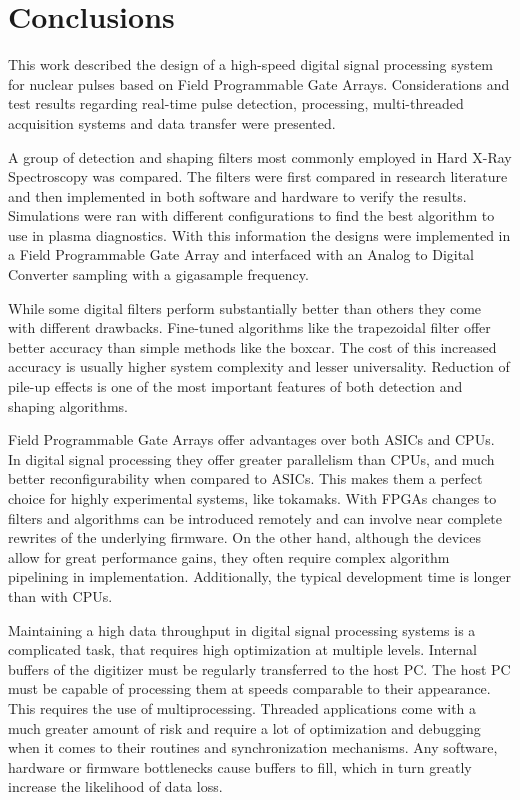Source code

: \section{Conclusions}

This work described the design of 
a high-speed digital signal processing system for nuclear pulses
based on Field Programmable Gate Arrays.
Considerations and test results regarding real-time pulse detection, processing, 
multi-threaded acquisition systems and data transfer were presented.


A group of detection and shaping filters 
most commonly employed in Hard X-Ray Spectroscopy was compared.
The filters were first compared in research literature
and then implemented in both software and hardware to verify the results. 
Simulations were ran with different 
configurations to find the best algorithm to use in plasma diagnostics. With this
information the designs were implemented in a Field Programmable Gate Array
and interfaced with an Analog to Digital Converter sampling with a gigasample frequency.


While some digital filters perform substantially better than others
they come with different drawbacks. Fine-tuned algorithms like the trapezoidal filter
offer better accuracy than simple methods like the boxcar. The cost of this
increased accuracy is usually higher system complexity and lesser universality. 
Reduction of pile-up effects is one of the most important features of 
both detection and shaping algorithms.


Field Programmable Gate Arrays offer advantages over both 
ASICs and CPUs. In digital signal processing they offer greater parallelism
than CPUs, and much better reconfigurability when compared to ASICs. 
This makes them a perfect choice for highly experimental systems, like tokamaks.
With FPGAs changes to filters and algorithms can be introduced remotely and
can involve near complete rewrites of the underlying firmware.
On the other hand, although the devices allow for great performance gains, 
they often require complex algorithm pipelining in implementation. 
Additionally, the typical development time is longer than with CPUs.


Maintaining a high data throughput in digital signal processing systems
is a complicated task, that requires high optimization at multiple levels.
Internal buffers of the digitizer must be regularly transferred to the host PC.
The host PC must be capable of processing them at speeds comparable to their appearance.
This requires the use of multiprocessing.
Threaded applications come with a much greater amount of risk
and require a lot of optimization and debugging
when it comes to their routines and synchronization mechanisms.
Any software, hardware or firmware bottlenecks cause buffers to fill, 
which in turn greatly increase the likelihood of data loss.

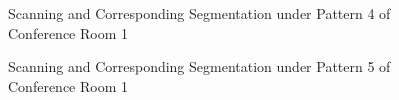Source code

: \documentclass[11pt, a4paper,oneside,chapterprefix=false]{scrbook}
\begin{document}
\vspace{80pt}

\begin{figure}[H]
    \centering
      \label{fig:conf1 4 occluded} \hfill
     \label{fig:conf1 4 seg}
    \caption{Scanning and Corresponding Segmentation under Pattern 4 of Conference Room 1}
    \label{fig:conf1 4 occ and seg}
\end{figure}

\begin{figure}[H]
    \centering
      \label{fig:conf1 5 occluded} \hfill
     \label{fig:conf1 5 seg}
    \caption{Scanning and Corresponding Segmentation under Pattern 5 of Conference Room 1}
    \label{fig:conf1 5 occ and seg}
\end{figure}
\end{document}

---------------

Exercise directions: Gather each line from the listing above that holds "CPUs".

Solution:
ASICs and CPUs. In digital signal processing they offer greater parallelism
than CPUs, and much better reconfigurability when compared to ASICs. 
Additionally, the typical development time is longer than with CPUs.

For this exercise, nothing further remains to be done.